Sunday, January 07, 2007

CFDA "Cop-out" Over Thin Model Controversy

Diane Von Furstenberg, facing her first major issue since assuming the role as the new president of the CFDA issued the following statement regarding the "too thin model controversy": "It is important as a fashion industry to show our interest and see what we can do because we are in the business of image...But I feel like we should promote health as a part of beauty rather than setting rules."

So, after a meeting with industry leaders that included Anna Wintour and several members of her staff (what happened to representatives of other major fashion publications?), health professionals including a nutritionist, psychiatrist, physical trainer, model agency booker and a representative from the pr firm KCD, the best this group could come up were some non-binding "guidelines" for designers that included providing more nutritious food backstage at fashion shows, scheduling fittings earlier in the day for young models, and encouraging them to get more sleep?

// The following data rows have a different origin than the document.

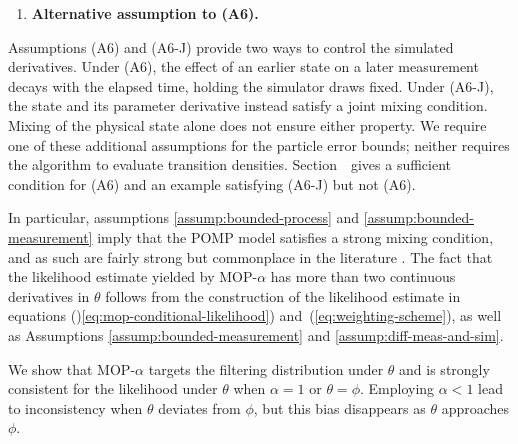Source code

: \documentclass[11pt]{article}
\begin{document}
\begin{enumerate}[label=(A\arabic*),itemsep=-1ex, , font=\small]
\item[(A6-J)]{\textbf{Alternative assumption to (A6).}} 
\end{enumerate}

Assumptions (A6) and (A6-J) provide two ways to control the simulated derivatives.
Under (A6), the effect of an earlier state on a later measurement decays with the elapsed time, holding the simulator draws fixed.
Under (A6-J), the state and its parameter derivative instead satisfy a joint mixing condition.
Mixing of the physical state alone does not ensure either property.
We require one of these additional assumptions for the particle error bounds; neither requires the algorithm to evaluate transition densities.
Section~\suppSecProofSharperBiasVar\ gives a sufficient condition for (A6) and an example satisfying (A6-J) but not (A6).

In particular, assumptions \ref{assump:bounded-process} and \ref{assump:bounded-measurement} imply that the POMP model satisfies a strong mixing condition, and as such are fairly strong but commonplace in the literature \citep{karjalainen23, delMoral04}. The fact that the likelihood estimate yielded by MOP-$\alpha$ has more than two continuous derivatives in $\theta$ follows from the construction of the likelihood estimate in equations ()\ref{eq:mop-conditional-likelihood}) and~(\ref{eq:weighting-scheme}), as well as Assumptions \ref{assump:bounded-measurement} and \ref{assump:diff-meas-and-sim}. 

We show that MOP-$\alpha$ targets the filtering distribution under $\theta$ and is strongly consistent for the likelihood under $\theta$ when $\alpha=1$ or $\theta=\phi$.
Employing $\alpha<1$ lead to inconsistency when $\theta$ deviates from $\phi$, but this bias disappears as $\theta$ approaches $\phi$.
\end{document}
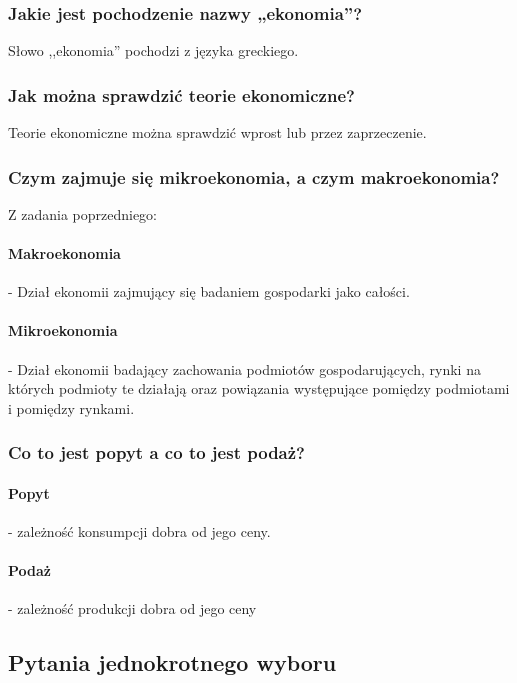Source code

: \documentclass[a4paper,12pt]{article}
\begin{document}
\subsubsection{Jakie jest pochodzenie nazwy „ekonomia”?}

Słowo ,,ekonomia'' pochodzi z języka greckiego.

\subsubsection{Jak można sprawdzić teorie ekonomiczne?}

Teorie ekonomiczne można sprawdzić wprost lub przez zaprzeczenie.

\subsubsection{Czym zajmuje się mikroekonomia, a czym makroekonomia?}

Z zadania poprzedniego:

\paragraph*{Makroekonomia}

- Dział ekonomii zajmujący się badaniem gospodarki jako całości.

\paragraph*{Mikroekonomia}

- Dział ekonomii badający zachowania podmiotów gospodarujących, rynki na których podmioty te działają oraz powiązania występujące pomiędzy podmiotami i pomiędzy rynkami.

\subsubsection{Co to jest popyt a co to jest podaż?}

\paragraph*{Popyt} - zależność konsumpcji dobra od jego ceny.

\paragraph*{Podaż} - zależność produkcji dobra od jego ceny

\subsection{Pytania jednokrotnego wyboru}
\end{document}
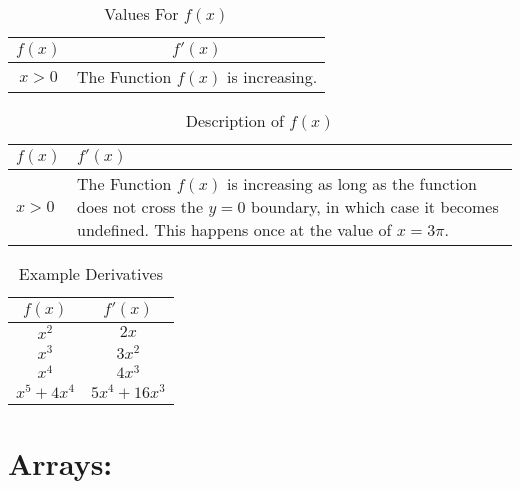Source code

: \documentclass[11pt]{article} %
\begin{document}
\vspace{1cm} %

\begin{table}[h!] %
\centering
\def\arraystretch{1.4}
\caption{Values For $f(x)$}
\begin{tabular}{|c|c|}
    \hline
    $f(x)$ & $f'(x)$ \\ \hline
    $x > 0$ & The Function $f(x)$ is increasing. \\ \hline
\end{tabular}
\end{table}

\vspace{1cm} %

\begin{table}[h!] %
\centering
\caption{Description of $f(x)$}
\def\arraystretch{1.4}
\begin{tabular}{|l|p{4in}|} %
    \hline
    $f(x)$ & $f'(x)$ \\ \hline
    $x > 0$ & The Function $f(x)$ is increasing as long as the function does not cross the $y=0$ boundary,
    in which case it becomes undefined. This happens once at the value of $x = 3\pi$. \\ \hline
\end{tabular}
\end{table}

\vspace{1cm} %

\begin{table}[h!]
\centering
{}
\def\arraystretch{1.4}
\caption{Example Derivatives}
\begin{tabular}{|c|c|}
\rowcolor{gray!50}
    \hline
    $f(x)$ & $f'(x)$ \\ \hline
    $x^{2}$ & $2x$\\ \hline
    $x^3$ & $3x^2$ \\ \hline
    $x^4$ & $4x^3$ \\ \hline
    $x^5 + 4x^4$ & $5x^4 + 16x^3$ \\ \hline
\end{tabular}
\end{table}

\pagebreak

\section{Arrays:}
\end{document}
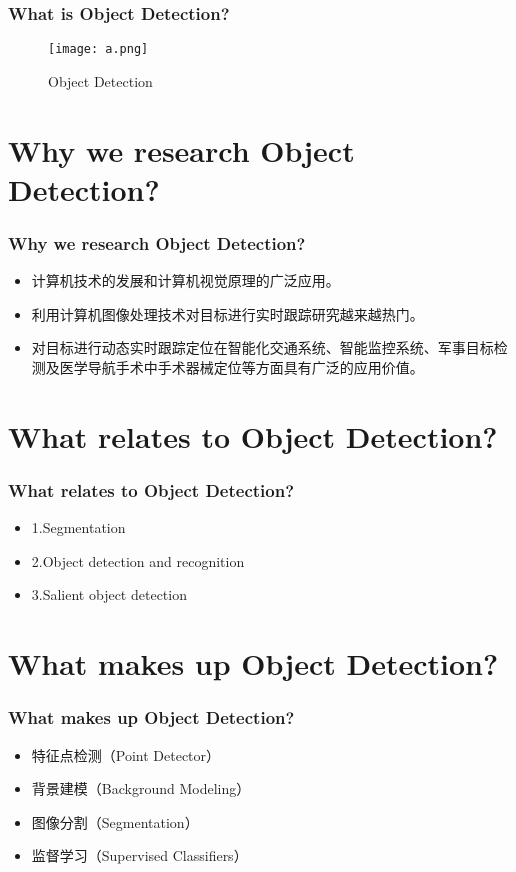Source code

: \documentclass[notheorems,mathserif,table,compress]{beamer}  %
\begin{document}
\begin{frame}
  \frametitle{What is Object Detection?}  
  \begin{figure}[!ht]
  \centering\texttt{[image: a.png]}
  \caption{Object Detection}
  \end{figure}
\end{frame}%

\section{Why we research  Object Detection?}

\begin{frame}
  \frametitle{Why we research  Object Detection?}  
  \begin{itemize}
  \item 计算机技术的发展和计算机视觉原理的广泛应用。
  \item 利用计算机图像处理技术对目标进行实时跟踪研究越来越热门。
  \item 对目标进行动态实时跟踪定位在智能化交通系统、智能监控系统、军事目标检测及医学导航手术中手术器械定位等方面具有广泛的应用价值。
  \end{itemize}
\end{frame}%

\section{What relates to Object Detection?}

\begin{frame}
  \frametitle{What relates to Object Detection?}  
  \begin{itemize}
  \item 1.Segmentation
  \item 2.Object detection and recognition
  \item 3.Salient object detection
  \end{itemize}
\end{frame}%

\section{What makes up Object Detection?}

\begin{frame}
  \frametitle{What makes up Object Detection?}  
  \begin{itemize}
  \item 特征点检测（Point Detector）
  \item 背景建模（Background Modeling）
  \item 图像分割（Segmentation）
  \item 监督学习（Supervised Classifiers）
  \end{itemize}
\end{frame}%
\end{document}
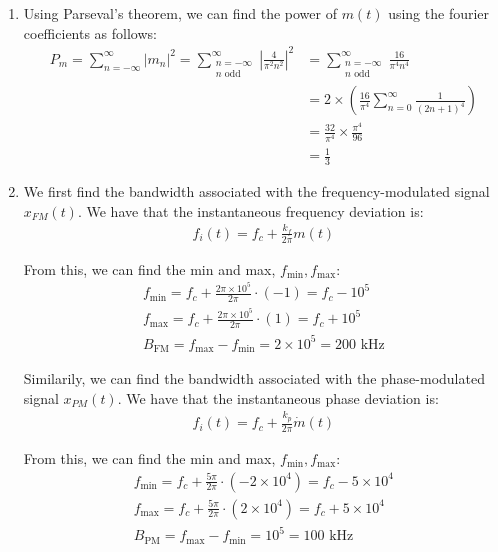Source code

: \documentclass{article}
\begin{document}
\begin{enumerate}[label=3.\arabic*]
    \item Using Parseval's theorem, we can find the power of $m(t)$ using the fourier coefficients as follows:
    \begin{align*}
        P_m = \sum_{n=-\infty}^{\infty} |m_n|^2 = \sum_{\substack{n=-\infty \\ n \text{ odd}}}^{\infty} \left|\frac{4}{\pi^2 n^2}\right|^2 &= \sum_{\substack{n=-\infty \\ n \text{ odd}}}^{\infty} \frac{16}{\pi^4 n^4} \\
        &= 2\times\left(\frac{16}{\pi^4}
            \sum_{n=0}^{\infty} \frac{1}{(2n+1)^4}
        \right) \\
        &= \frac{32}{\pi^4} \times \frac{\pi^4}{96} \\
        &= \frac{1}{3}
    \end{align*}

    \item We first find the bandwidth associated with the frequency-modulated signal $x_{FM}(t)$. We have that the instantaneous frequency deviation is:
    \begin{align*}
        f_i(t) = f_c + \frac{k_f}{2\pi}m(t)
    \end{align*}

    From this, we can find the min and max, $f_{\text{min}}, f_{\text{max}}$:
    \begin{align*}
        f_{\text{min}} = f_c + \frac{2\pi \times 10^5}{2\pi} \cdot (-1) = f_c - 10^5 \\
        f_{\text{max}} = f_c + \frac{2\pi \times 10^5}{2\pi} \cdot (1) = f_c + 10^5 \\
        B_{\text{FM}} = f_{\text{max}} - f_{\text{min}} = 2\times10^5 = 200 \text{ kHz}
    \end{align*}

    Similarily, we can find the bandwidth associated with the phase-modulated signal $x_{PM}(t)$. We have that the instantaneous phase deviation is:
    \begin{align*}
        f_i(t) = f_c + \frac{k_p}{2\pi}\dot{m}(t)
    \end{align*}

    From this, we can find the min and max, $f_{\text{min}}, f_{\text{max}}$:
    \begin{align*}
        f_{\text{min}} = f_c + \frac{5\pi}{2\pi} \cdot (-2\times10^4) = f_c - 5 \times 10^4 \\
        f_{\text{max}} = f_c + \frac{5\pi}{2\pi} \cdot (2\times10^4) = f_c + 5 \times 10^4 \\
        B_{\text{PM}} = f_{\text{max}} - f_{\text{min}} = 10^5 = 100 \text{ kHz}
    \end{align*}


\end{enumerate}
\end{document}
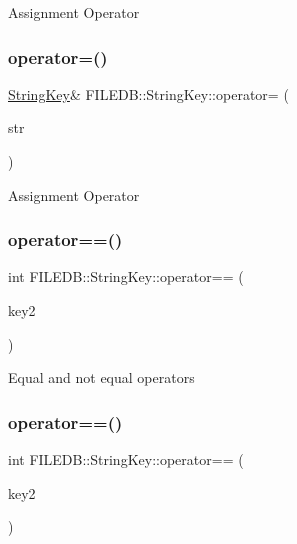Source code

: Assignment Operator \mbox{\label{classFILEDB_1_1StringKey_ad52c218455b3eb934a68f3d13ab6512e}} 
\subsubsection{\texorpdfstring{operator=()}{operator=()}\hspace{0.1cm}{\footnotesize\ttfamily [4/4]}}
{\footnotesize\ttfamily \mbox{\hyperlink{classFILEDB_1_1StringKey}{String\+Key}}\& F\+I\+L\+E\+D\+B\+::\+String\+Key\+::operator= (\begin{DoxyParamCaption}\item[{const std\+::string \&}]{str }\end{DoxyParamCaption})}

Assignment Operator \mbox{\label{classFILEDB_1_1StringKey_a75f2abcdf7d61bb860156f8758a56a1f}} 
\subsubsection{\texorpdfstring{operator==()}{operator==()}\hspace{0.1cm}{\footnotesize\ttfamily [1/2]}}
{\footnotesize\ttfamily int F\+I\+L\+E\+D\+B\+::\+String\+Key\+::operator== (\begin{DoxyParamCaption}\item[{const \mbox{\hyperlink{classFILEDB_1_1StringKey}{String\+Key}} \&}]{key2 }\end{DoxyParamCaption})}

Equal and not equal operators \mbox{\label{classFILEDB_1_1StringKey_a75f2abcdf7d61bb860156f8758a56a1f}} 
\subsubsection{\texorpdfstring{operator==()}{operator==()}\hspace{0.1cm}{\footnotesize\ttfamily [2/2]}}
{\footnotesize\ttfamily int F\+I\+L\+E\+D\+B\+::\+String\+Key\+::operator== (\begin{DoxyParamCaption}\item[{const \mbox{\hyperlink{classFILEDB_1_1StringKey}{String\+Key}} \&}]{key2 }\end{DoxyParamCaption})}

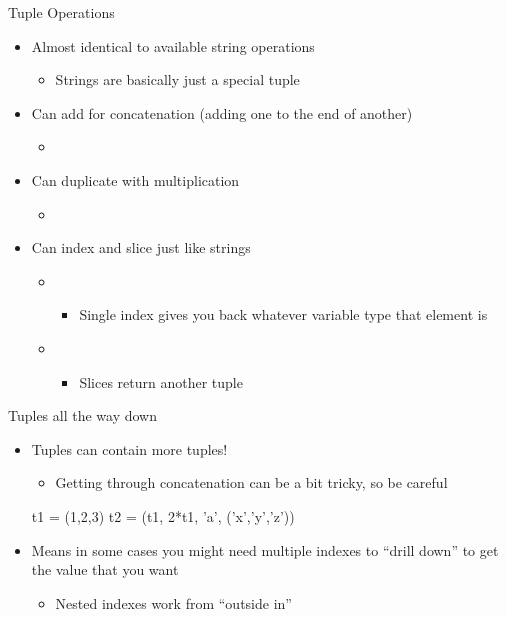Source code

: \documentclass[pdf, aspectratio=169, 12pt]{beamer}
\begin{document}
\begin{frame}{Tuple Operations}
	\begin{itemize}
		\item Almost identical to available string operations
			\begin{itemize}
				\item Strings are basically just a special tuple
			\end{itemize}
		\item Can add for concatenation (adding one to the end of another)
			\begin{itemize}
				\item {}
			\end{itemize}
		\item Can duplicate with multiplication
			\begin{itemize}
				\item {}
			\end{itemize}
		\item Can index and slice just like strings
			\begin{itemize}
				\item {}
					\begin{itemize}
						\item Single index gives you back whatever variable type that element is
					\end{itemize}
					
				\item {}
					\begin{itemize}
						\item Slices return another tuple
					\end{itemize}
			\end{itemize}
	\end{itemize}
\end{frame}

\begin{frame}[fragile]{Tuples all the way down}
	\begin{itemize}
		\item Tuples can contain more tuples!
			\begin{itemize}
				\item Getting through concatenation can be a bit tricky, so be careful
					
			\end{itemize}
			\begin{pythoncode}
				t1 = (1,2,3)
				t2 = (t1, 2*t1, 'a', ('x','y','z'))
			\end{pythoncode}
		\item Means in some cases you might need multiple indexes to ``drill down'' to get the value that you want
			\begin{itemize}
				\item Nested indexes work from ``outside in''
			\end{itemize}
	\end{itemize}
\end{frame}
\end{document}
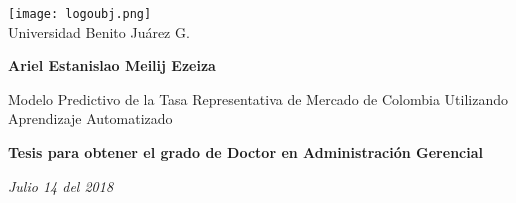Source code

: \begin{titlepage}
\begin{center}
\vspace*{1cm}

\texttt{[image: logoubj.png]} \\
\large{Universidad Benito Juárez G.}

\vspace{3cm}
\textbf{Ariel Estanislao Meilij Ezeiza}

\vspace{3cm}
\huge
Modelo Predictivo de la Tasa Representativa de Mercado de Colombia Utilizando Aprendizaje Automatizado

\vspace{3cm}
\large
\textbf{Tesis para obtener el grado de Doctor en Administración Gerencial}

\vspace{4cm}
\small
\textit{Julio 14 del 2018}

\end{center}
\end{titlepage}
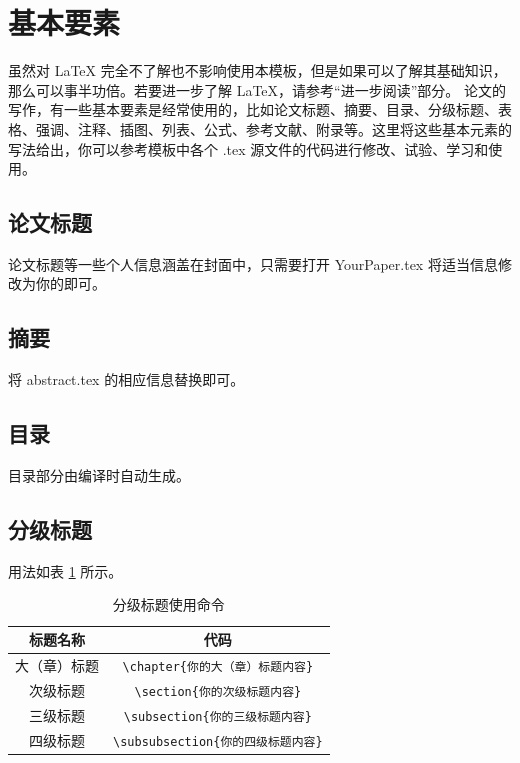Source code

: \section{基本要素}
虽然对 LaTeX 完全不了解也不影响使用本模板，但是如果可以了解其基础知识，那么可以事半功倍。若要进一步了解 LaTeX，请参考“进一步阅读”部分。
论文的写作，有一些基本要素是经常使用的，比如论文标题、摘要、目录、分级标题、表格、强调、注释、插图、列表、公式、参考文献、附录等。这里将这些基本元素的写法给出，你可以参考模板中各个 .tex 源文件的代码进行修改、试验、学习和使用。

\subsection{论文标题}
论文标题等一些个人信息涵盖在封面中，只需要打开 YourPaper.tex 将适当信息修改为你的即可。

\subsection{摘要}
将 abstract.tex 的相应信息替换即可。

\subsection{目录}
目录部分由编译时自动生成。

\subsection{分级标题}
用法如表 \ref{tab:fjbt} 所示。
{
\begin{longtable}{cc}
	\caption{分级标题使用命令}\label{tab:fjbt}\\
	\toprule
	标题名称&	代码\\
	\midrule
	大（章）标题&	\verb|\chapter{你的大（章）标题内容}|\\
	次级标题&	\verb|\section{你的次级标题内容}|\\
	三级标题&	\verb|\subsection{你的三级标题内容}|\\
	四级标题&	\verb|\subsubsection{你的四级标题内容}|\\
	\bottomrule
\end{longtable}
}

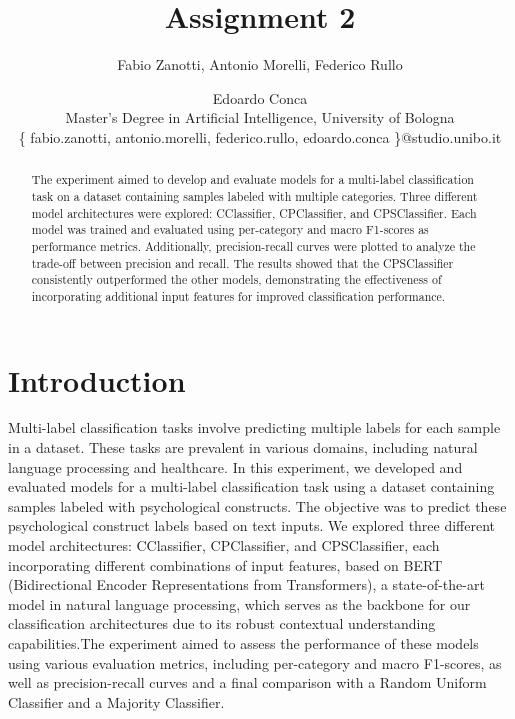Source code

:\documentclass[11pt]{article}
\begin{document}
%
\title{Assignment 2}
\author{Fabio Zanotti,
Antonio Morelli,
Federico Rullo
\and
Edoardo Conca\\
Master's Degree in Artificial Intelligence, University of Bologna\\
\{ fabio.zanotti, antonio.morelli, federico.rullo, edoardo.conca \}@studio.unibo.it
}
\maketitle

\begin{abstract}

The experiment aimed to develop and evaluate models for a multi-label classification task on a dataset containing samples labeled with multiple categories. Three different model architectures were explored: CClassifier, CPClassifier, and CPSClassifier. Each model was trained and evaluated using per-category and macro F1-scores as performance metrics. Additionally, precision-recall curves were plotted to analyze the trade-off between precision and recall. The results showed that the CPSClassifier consistently outperformed the other models, demonstrating the effectiveness of incorporating additional input features for improved classification performance.

\end{abstract}

\section{Introduction}
\label{sec:introduction}
Multi-label classification tasks involve predicting multiple labels for each sample in a dataset. These tasks are prevalent in various domains, including natural language processing and healthcare. In this experiment, we developed and evaluated models for a multi-label classification task using a dataset containing samples labeled with psychological constructs. The objective was to predict these psychological construct labels based on text inputs. We explored three different model architectures: CClassifier, CPClassifier, and CPSClassifier, each incorporating different combinations of input features, based on BERT (Bidirectional Encoder Representations from Transformers), a state-of-the-art model in natural language processing, which serves as the backbone for our classification architectures due to its robust contextual understanding capabilities.The experiment aimed to assess the performance of these models using various evaluation metrics, including per-category and macro F1-scores, as well as precision-recall curves and a final comparison with a Random Uniform Classifier and a Majority Classifier.
\end{document}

The CFDA recommendations fell far short of Madrid's banning models who have a body mass index of less than 18 and the recent "manifesto" by the Italian Chamber of Fashion that proposed models should hold a license issued by a panel of health experts and city officials attesting that they are in good health. And Didier Grumbach, president of the Chambre syndicale de la haute couture, has indicated that he plans no action regarding regulating the weight of models.

Perhaps the best way to approach the issue is to take the decision away from the designers who have neither the training or time to enforce standards and put it in the hands of the doctors? Why not require all models to have a recent certificate (say no more than a month before NY shows) from a doctor stating that he or she is in good health? Certainly most designers, the CFDA and even 7th on Sixth could mutually agree to enforce this minimum requirement?

-Ernest Schmatolla

(For more on the "too thin model" controversy, check out Eric Wilson's article section C page 2 in today's The New York Times)

1 comment:

  1. That's a great question... who should regulate? Who has the right incentives? Very tricky because while there is a very small circle of people involved in fashion shows(models, designers, etc) the consequences are broadreaching, affecting not only the models who walk but the thousands who aspire to walk. What sacrifices, if any, are the high players of fashion willing to make to alleviate the pressure on young girls in Arkansas to be thin? It is especially hard because unlike waists and hips, there is no way to measure how much of a difference these sacrifices will make... Good post!